Slurm History Ingestor
Overview
The Slurm History Ingestor is a standalone Go service that syncs job history from Slurm HPC clusters into PostgreSQL for analytics and reporting.
Key Features:
- Incremental Syncing – Only fetches new jobs since last sync
- Robust Data Handling – Uses lookback window to catch out-of-order jobs
- Data Normalization – Converts TRES strings to query-friendly columns
- Multi-Cluster Support – Tag records with cluster name for centralized databases
Quick Start
The fastest way to get started is with the interactive setup script:
git clone https://github.com/thediymaker/slurm-history-ingestor.git
cd slurm-history-ingestor
chmod +x setup.sh
./setup.sh
The script will guide you through:
- Choosing between sacct mode (recommended) or API mode
- Database configuration and running all 3 migrations
- Environment variable setup (.env file creation)
- Building the binary from source
- Optional systemd service installation
What you'll need before running the script:
- PostgreSQL 13+ (can be remote)
- Slurm 20.11+ with
sacctcommand access - PostgreSQL client (
psql) installed locally - Go 1.22+ (for building from source)
Installation takes about 5 minutes with the interactive script. If you prefer not to build from source or want more control, see the manual installation below.
Prerequisites
Database Requirements
| Component | Version | Notes |
|---|---|---|
| PostgreSQL Server | 13+ | Can be on a different machine |
| PostgreSQL Client | Any | For running migrations (psql command) |
Slurm Requirements
| Component | Version | Notes |
|---|---|---|
| Slurm | 20.11+ | Must have sacct command available |
| Access Level | User | Service must run as user with sacct permissions |
Build Requirements (for setup.sh script)
The interactive setup script builds from source, so you'll need:
- Go 1.22+
- sqlc (automatically installed by the script)

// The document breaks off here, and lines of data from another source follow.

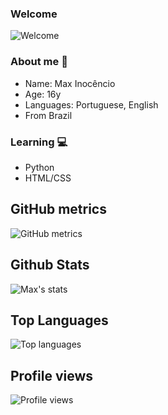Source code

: ### Welcome

![Welcome](https://github.com/maxinocencio/maxinocencio/blob/main/Max.png?raw=true)

### About me 👋

- Name: Max Inocêncio
- Age: 16y
- Languages: Portuguese, English
- From Brazil

### Learning 💻

- Python
- HTML/CSS

## GitHub metrics

![GitHub metrics](https://metrics.lecoq.io/maxinocencio)  

## Github Stats

![Max's stats](https://github-readme-stats.vercel.app/api?username=maxinocencio&count_private=true&show_icons=true&theme=react)

## Top Languages

![Top languages](https://github-readme-stats.vercel.app/api/top-langs/?username=maxinocencio&show_icons=true&theme=react)

## Profile views

![Profile views](https://gpvc.arturio.dev/maxinocencio)  
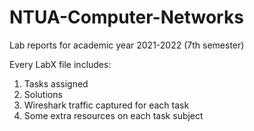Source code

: # NTUA-Computer-Networks
Lab reports for academic year 2021-2022 (7th semester)

Every LabX file includes:
1) Tasks assigned
2) Solutions
3) Wireshark traffic captured for each task
4) Some extra resources on each task subject
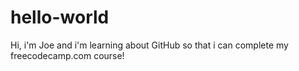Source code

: # hello-world
Hi, i'm Joe and i'm learning about GitHub so that i can complete my freecodecamp.com course!
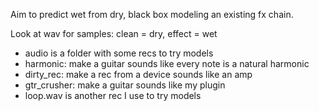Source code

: Aim to predict wet from dry, black box modeling an existing fx chain.

Look at wav for samples:
clean = dry, effect = wet
- audio is a folder with some recs to try models
- harmonic: make a guitar sounds like every note is a natural harmonic
- dirty_rec: make a rec from a device sounds like an amp
- gtr_crusher: make a guitar sounds like my plugin
- loop.wav is another rec I use to try models
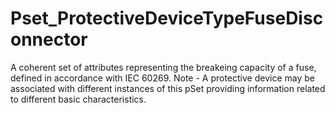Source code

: # Pset_ProtectiveDeviceTypeFuseDisconnector

A coherent set of attributes representing the breakeing capacity of a fuse, defined in accordance with IEC 60269. Note - A protective device may be associated with different instances of this pSet providing information related to different  basic characteristics.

Installing PostgreSQL Client
Install psql on the machine where you'll run the ingestor:
sudo apt update && sudo apt install -y postgresql-client
Installation (Manual Method)
For production deployments or if you prefer not to build from source, use the pre-built binary and follow these manual steps.
Note:
Setup Script vs Manual Installation:
- Setup Script (
setup.sh) – Builds from source, runs all migrations, and can optionally set up systemd. Best for development or if you want everything automated. - Manual Installation – Uses pre-built binary, gives you full control over each step. Best for production deployments.
Step 1: Download the Binary
# Create installation directory
sudo mkdir -p /opt/slurm-ingestor
cd /opt/slurm-ingestor
# Download the latest release (Linux x64)

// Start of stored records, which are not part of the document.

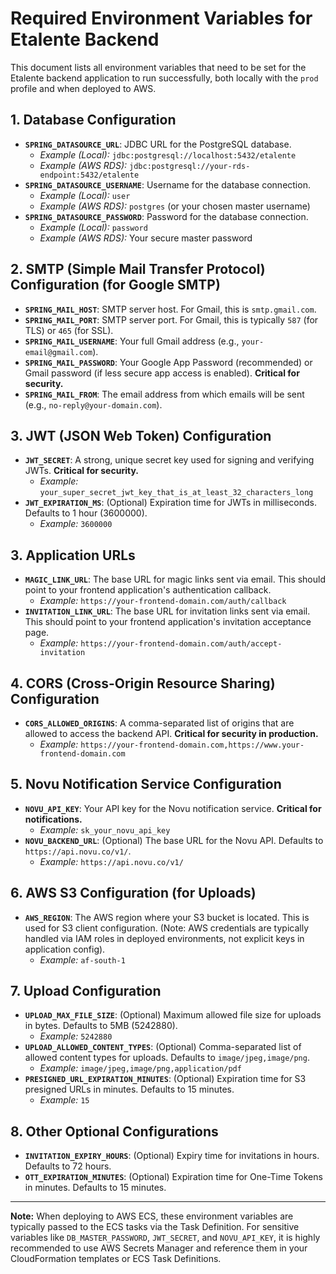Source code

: # Required Environment Variables for Etalente Backend

This document lists all environment variables that need to be set for the Etalente backend application to run successfully, both locally with the `prod` profile and when deployed to AWS.

## 1. Database Configuration

*   **`SPRING_DATASOURCE_URL`**: JDBC URL for the PostgreSQL database.
    *   _Example (Local):_ `jdbc:postgresql://localhost:5432/etalente`
    *   _Example (AWS RDS):_ `jdbc:postgresql://your-rds-endpoint:5432/etalente`
*   **`SPRING_DATASOURCE_USERNAME`**: Username for the database connection.
    *   _Example (Local):_ `user`
    *   _Example (AWS RDS):_ `postgres` (or your chosen master username)
*   **`SPRING_DATASOURCE_PASSWORD`**: Password for the database connection.
    *   _Example (Local):_ `password`
    *   _Example (AWS RDS):_ Your secure master password

## 2. SMTP (Simple Mail Transfer Protocol) Configuration (for Google SMTP)

*   **`SPRING_MAIL_HOST`**: SMTP server host. For Gmail, this is `smtp.gmail.com`.
*   **`SPRING_MAIL_PORT`**: SMTP server port. For Gmail, this is typically `587` (for TLS) or `465` (for SSL).
*   **`SPRING_MAIL_USERNAME`**: Your full Gmail address (e.g., `your-email@gmail.com`).
*   **`SPRING_MAIL_PASSWORD`**: Your Google App Password (recommended) or Gmail password (if less secure app access is enabled). **Critical for security.**
*   **`SPRING_MAIL_FROM`**: The email address from which emails will be sent (e.g., `no-reply@your-domain.com`).

## 3. JWT (JSON Web Token) Configuration

*   **`JWT_SECRET`**: A strong, unique secret key used for signing and verifying JWTs. **Critical for security.**
    *   _Example:_ `your_super_secret_jwt_key_that_is_at_least_32_characters_long`
*   **`JWT_EXPIRATION_MS`**: (Optional) Expiration time for JWTs in milliseconds. Defaults to 1 hour (3600000).
    *   _Example:_ `3600000`

## 3. Application URLs

*   **`MAGIC_LINK_URL`**: The base URL for magic links sent via email. This should point to your frontend application's authentication callback.
    *   _Example:_ `https://your-frontend-domain.com/auth/callback`
*   **`INVITATION_LINK_URL`**: The base URL for invitation links sent via email. This should point to your frontend application's invitation acceptance page.
    *   _Example:_ `https://your-frontend-domain.com/auth/accept-invitation`

## 4. CORS (Cross-Origin Resource Sharing) Configuration

*   **`CORS_ALLOWED_ORIGINS`**: A comma-separated list of origins that are allowed to access the backend API. **Critical for security in production.**
    *   _Example:_ `https://your-frontend-domain.com,https://www.your-frontend-domain.com`

## 5. Novu Notification Service Configuration

*   **`NOVU_API_KEY`**: Your API key for the Novu notification service. **Critical for notifications.**
    *   _Example:_ `sk_your_novu_api_key`
*   **`NOVU_BACKEND_URL`**: (Optional) The base URL for the Novu API. Defaults to `https://api.novu.co/v1/`.
    *   _Example:_ `https://api.novu.co/v1/`

## 6. AWS S3 Configuration (for Uploads)

*   **`AWS_REGION`**: The AWS region where your S3 bucket is located. This is used for S3 client configuration. (Note: AWS credentials are typically handled via IAM roles in deployed environments, not explicit keys in application config).
    *   _Example:_ `af-south-1`

## 7. Upload Configuration

*   **`UPLOAD_MAX_FILE_SIZE`**: (Optional) Maximum allowed file size for uploads in bytes. Defaults to 5MB (5242880).
    *   _Example:_ `5242880`
*   **`UPLOAD_ALLOWED_CONTENT_TYPES`**: (Optional) Comma-separated list of allowed content types for uploads. Defaults to `image/jpeg,image/png`.
    *   _Example:_ `image/jpeg,image/png,application/pdf`
*   **`PRESIGNED_URL_EXPIRATION_MINUTES`**: (Optional) Expiration time for S3 presigned URLs in minutes. Defaults to 15 minutes.
    *   _Example:_ `15`

## 8. Other Optional Configurations

*   **`INVITATION_EXPIRY_HOURS`**: (Optional) Expiry time for invitations in hours. Defaults to 72 hours.
*   **`OTT_EXPIRATION_MINUTES`**: (Optional) Expiration time for One-Time Tokens in minutes. Defaults to 15 minutes.

---

**Note:** When deploying to AWS ECS, these environment variables are typically passed to the ECS tasks via the Task Definition. For sensitive variables like `DB_MASTER_PASSWORD`, `JWT_SECRET`, and `NOVU_API_KEY`, it is highly recommended to use AWS Secrets Manager and reference them in your CloudFormation templates or ECS Task Definitions.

sudo wget https://github.com/thediymaker/slurm-history-ingestor/releases/latest/download/slurm-ingestor-linux-amd64 -O slurm-ingestor
sudo chmod +x slurm-ingestor
Step 2: Set Up the Database
Apply all three migrations in order. Choose one of these methods:
Method A: Using local files (if you cloned the repo)

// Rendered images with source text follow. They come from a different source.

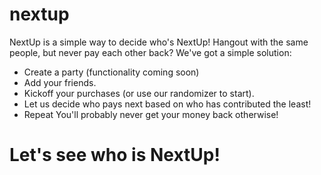 # nextup

NextUp is a simple way to decide who's NextUp! 
Hangout with the same people, but never pay each other back?
We've got a simple solution:
- Create a party (functionality coming soon)
- Add your friends.
- Kickoff your purchases (or use our randomizer to start).
- Let us decide who pays next based on who has contributed the least!
- Repeat
You'll probably never get your money back otherwise!
# Let's see who is NextUp!
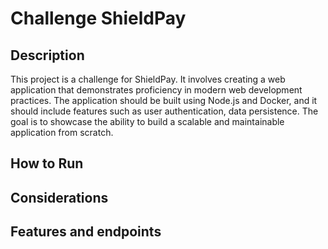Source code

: # Challenge ShieldPay

## Description
This project is a challenge for ShieldPay. It involves creating a web application that demonstrates proficiency in modern web development practices. The application should be built using Node.js and Docker, and it should include features such as user authentication, data persistence. The goal is to showcase the ability to build a scalable and maintainable application from scratch.

## How to Run 

## Considerations

## Features and endpoints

psql -h YOUR_DB_HOST -U YOUR_DB_USER -d YOUR_DB_NAME -f db/migrations/001_init.sql
psql -h YOUR_DB_HOST -U YOUR_DB_USER -d YOUR_DB_NAME -f db/migrations/002_add_gpu_fields.sql
psql -h YOUR_DB_HOST -U YOUR_DB_USER -d YOUR_DB_NAME -f db/migrations/003_add_gpu_metrics.sql
Method B: Download migrations directly
wget https://raw.githubusercontent.com/thediymaker/slurm-history-ingestor/main/db/migrations/001_init.sql
wget https://raw.githubusercontent.com/thediymaker/slurm-history-ingestor/main/db/migrations/002_add_gpu_fields.sql
wget https://raw.githubusercontent.com/thediymaker/slurm-history-ingestor/main/db/migrations/003_add_gpu_metrics.sql
psql -h YOUR_DB_HOST -U YOUR_DB_USER -d YOUR_DB_NAME -f 001_init.sql
psql -h YOUR_DB_HOST -U YOUR_DB_USER -d YOUR_DB_NAME -f 002_add_gpu_fields.sql
psql -h YOUR_DB_HOST -U YOUR_DB_USER -d YOUR_DB_NAME -f 003_add_gpu_metrics.sql
Step 3: Configure the Service
Get the configuration template and customize it:
# Download the example config (or copy from repo if cloned)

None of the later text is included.